XVII DIMANCHE DU TEMPS ORDINAIRE

 + Évangile de Jésus Christ selon saint Matthieu 13, 44-52

  Il va vendre tout ce qu’il possède, et il achète ce champ

  

Cuore mite e umile     

En ce temps-là, Jésus disait à la foule ces paraboles : “Le royaume des Cieux est comparable à un trésor caché dans un champ ; l’homme qui l’a découvert le cache de nouveau. Dans sa joie, il va vendre tout ce qu’il possède, et il achète ce champ.

Ou encore : Le royaume des Cieux est comparable à un négociant qui recherche des perles fines.

Ayant trouvé une perle de grande valeur, il va vendre tout ce qu’il possède, et il achète la perle.

Le royaume des Cieux est encore comparable à un filet que l’on jette dans la mer, et qui ramène toutes sortes de poissons. Quand il est plein, on le tire sur le rivage, on s’assied, on ramasse dans des paniers ce qui est bon, et on rejette ce qui ne vaut rien.

Ainsi en sera-t-il à la fin du monde : les anges sortiront pour séparer les méchants du milieu des justes et les jetteront dans la fournaise : là, il y aura des pleurs et des grincements de dents”.

“Avez-vous compris tout cela ?”. Ils lui répondent : “Oui”.

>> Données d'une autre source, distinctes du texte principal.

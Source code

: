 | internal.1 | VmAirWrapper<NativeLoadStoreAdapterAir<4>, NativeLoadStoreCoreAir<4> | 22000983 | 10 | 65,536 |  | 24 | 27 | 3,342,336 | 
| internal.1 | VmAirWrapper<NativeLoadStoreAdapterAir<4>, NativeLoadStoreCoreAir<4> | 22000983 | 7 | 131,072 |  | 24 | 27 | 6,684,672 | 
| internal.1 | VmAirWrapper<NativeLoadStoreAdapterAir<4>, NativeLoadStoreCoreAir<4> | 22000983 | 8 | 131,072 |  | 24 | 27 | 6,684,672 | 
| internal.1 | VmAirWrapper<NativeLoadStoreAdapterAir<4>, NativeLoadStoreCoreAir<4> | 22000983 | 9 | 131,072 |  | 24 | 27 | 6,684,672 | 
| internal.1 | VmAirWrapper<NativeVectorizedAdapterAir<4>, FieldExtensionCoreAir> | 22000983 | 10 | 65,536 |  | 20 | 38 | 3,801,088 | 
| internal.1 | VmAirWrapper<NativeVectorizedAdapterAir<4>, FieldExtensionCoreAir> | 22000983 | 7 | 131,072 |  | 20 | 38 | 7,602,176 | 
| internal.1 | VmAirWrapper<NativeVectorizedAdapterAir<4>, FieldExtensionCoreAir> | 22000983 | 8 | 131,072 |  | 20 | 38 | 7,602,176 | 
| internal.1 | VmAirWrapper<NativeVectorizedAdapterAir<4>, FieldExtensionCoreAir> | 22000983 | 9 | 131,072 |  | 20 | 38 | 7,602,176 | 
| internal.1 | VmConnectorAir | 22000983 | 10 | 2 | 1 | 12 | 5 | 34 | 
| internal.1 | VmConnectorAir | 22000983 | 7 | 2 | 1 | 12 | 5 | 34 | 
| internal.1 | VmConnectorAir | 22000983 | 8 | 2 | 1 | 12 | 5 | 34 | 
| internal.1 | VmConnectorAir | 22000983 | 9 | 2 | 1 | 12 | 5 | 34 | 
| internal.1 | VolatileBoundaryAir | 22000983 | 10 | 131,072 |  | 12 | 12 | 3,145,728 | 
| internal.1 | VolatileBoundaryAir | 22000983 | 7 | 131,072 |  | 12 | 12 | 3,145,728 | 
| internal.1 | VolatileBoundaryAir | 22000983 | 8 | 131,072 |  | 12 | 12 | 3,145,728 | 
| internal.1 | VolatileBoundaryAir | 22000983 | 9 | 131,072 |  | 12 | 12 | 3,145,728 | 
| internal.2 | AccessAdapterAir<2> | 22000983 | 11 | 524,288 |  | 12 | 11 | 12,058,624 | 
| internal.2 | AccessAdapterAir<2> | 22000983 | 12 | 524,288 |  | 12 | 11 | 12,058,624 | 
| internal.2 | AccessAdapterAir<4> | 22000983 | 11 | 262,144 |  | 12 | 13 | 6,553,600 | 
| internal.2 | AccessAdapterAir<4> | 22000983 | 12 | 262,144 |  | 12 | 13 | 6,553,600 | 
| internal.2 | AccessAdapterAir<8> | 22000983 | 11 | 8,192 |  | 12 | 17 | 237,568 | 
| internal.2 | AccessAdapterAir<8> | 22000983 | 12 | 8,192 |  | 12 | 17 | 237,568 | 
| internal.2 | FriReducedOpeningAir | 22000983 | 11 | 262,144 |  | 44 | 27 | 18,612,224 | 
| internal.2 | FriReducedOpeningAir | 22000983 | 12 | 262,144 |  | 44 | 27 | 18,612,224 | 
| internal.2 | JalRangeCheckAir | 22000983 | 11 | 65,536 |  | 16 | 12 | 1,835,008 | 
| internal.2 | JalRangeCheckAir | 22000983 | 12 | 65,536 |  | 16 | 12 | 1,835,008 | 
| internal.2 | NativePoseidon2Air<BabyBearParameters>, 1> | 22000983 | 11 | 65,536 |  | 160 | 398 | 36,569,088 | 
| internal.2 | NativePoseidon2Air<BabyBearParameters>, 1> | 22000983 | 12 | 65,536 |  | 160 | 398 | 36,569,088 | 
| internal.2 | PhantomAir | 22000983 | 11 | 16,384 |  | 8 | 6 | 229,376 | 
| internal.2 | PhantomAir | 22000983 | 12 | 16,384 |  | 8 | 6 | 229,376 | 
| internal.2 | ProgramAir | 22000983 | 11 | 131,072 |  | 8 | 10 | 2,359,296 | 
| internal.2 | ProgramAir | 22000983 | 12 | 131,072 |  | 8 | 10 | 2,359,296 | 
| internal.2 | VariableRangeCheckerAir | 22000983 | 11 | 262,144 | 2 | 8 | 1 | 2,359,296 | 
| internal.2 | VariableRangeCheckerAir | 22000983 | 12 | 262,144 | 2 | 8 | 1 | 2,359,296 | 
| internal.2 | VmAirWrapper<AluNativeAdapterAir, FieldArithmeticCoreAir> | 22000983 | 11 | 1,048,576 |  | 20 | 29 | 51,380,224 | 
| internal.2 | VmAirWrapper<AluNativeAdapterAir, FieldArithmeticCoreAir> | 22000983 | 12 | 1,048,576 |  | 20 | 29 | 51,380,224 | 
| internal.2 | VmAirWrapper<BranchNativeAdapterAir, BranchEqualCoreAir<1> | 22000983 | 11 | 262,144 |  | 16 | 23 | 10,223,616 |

Jésus ajouta : “C’est pourquoi tout scribe devenu disciple du royaume des Cieux est comparable à un maître de maison qui tire de son trésor du neuf et de l’ancien”.


          

Le Royaume des cieux, frères très chers, est déclaré semblable à des réalités terrestres, pour que l’âme s’élève de ce qu’elle connaît à ce qu’elle ne connaît pas, en sorte qu’elle soit portée aux choses invisibles par l’exemple des choses visibles, et comme échauffée par le contact de ce que lui a appris l’expérience ; ainsi, l’amour qu’elle éprouve pour ce qu’elle connaît lui apprend à aimer également ce qu’elle ne connaît pas.

Voici que le Royaume des cieux est comparé à un trésor caché dans un champ : “L’homme qui l’a trouvé le cache, et dans sa joie, il s’en va, vend tout ce qu’il possède et achète ce champ”. Il faut ici remarquer que cet homme cache le trésor qu’il a trouvé, afin de le conserver. C’est qu’un ardent désir du Ciel ne suffit pas à préserver des esprits malins celui qui ne met pas ce désir à couvert des louanges humaines. Car nous sommes en cette vie comme dans un chemin par lequel nous nous dirigeons vers la Patrie. Et les esprits malins sont comme des voleurs en embuscade sur cette route. C’est donc vouloir être dépouillé que de porter son trésor à découvert sur le chemin. Je ne dis pas que nos proches ne doivent pas voir nos bonnes œuvres, puisqu’il est écrit : “Qu’ils voient vos bonnes œuvres et glorifient votre Père qui est dans les cieux” (Mt 5, 16), mais qu’il ne nous faut pas rechercher de louanges au-dehors pour ce que nous faisons. Que l’œuvre soit publique, mais que l’intention demeure secrète, en sorte que nous donnions à nos proches l’exemple d’une bonne action sans jamais cesser de désirer le secret par notre intention de plaire à Dieu seul. Le trésor, c’est le Ciel auquel nous aspirons, et le champ dans lequel le trésor est caché, c’est notre application soutenue à obtenir le Ciel.

C’est bien vendre tout pour acheter ce champ que de renoncer aux voluptés de la chair et de fouler aux pieds tous nos désirs terrestres en gardant une conduite céleste, de sorte que plus rien de ce qui flatte la chair ne lui plaise, et que l’esprit ne redoute rien de ce qui détruit la vie charnelle. Le Royaume des cieux est encore déclaré semblable à un marchand qui cherche des perles fines. Voilà qu’il en trouve une de grand prix ; aussi vend-il tout pour acheter cette perle qu’il a trouvée. Car celui qui connaît la douceur de la vie céleste, aussi parfaitement qu’il est possible, abandonne volontiers tout ce qu’il aimait sur la terre. Tout lui paraît sans valeur en comparaison de cette vie bienheureuse : il quitte ce qu’il possède et distribue ce qu’il avait amassé ; son âme s’enflamme pour les choses du Ciel ; plus rien de celles de la terre ne lui plaît ; tout ce dont la beauté le charmait en ce monde lui paraît difforme, parce que seul l’éclat de la perle précieuse étincelle dans son esprit. C’est d’un tel amour que Salomon affirme avec raison : “L’amour est fort comme la mort” (Ct 8, 6). En effet, de même que la mort fait périr le corps, l’amour de la vie éternelle détruit la passion pour les choses corporelles, et celui qu’il possède tout entier, il le rend comme insensible au-dehors aux désirs de la terre.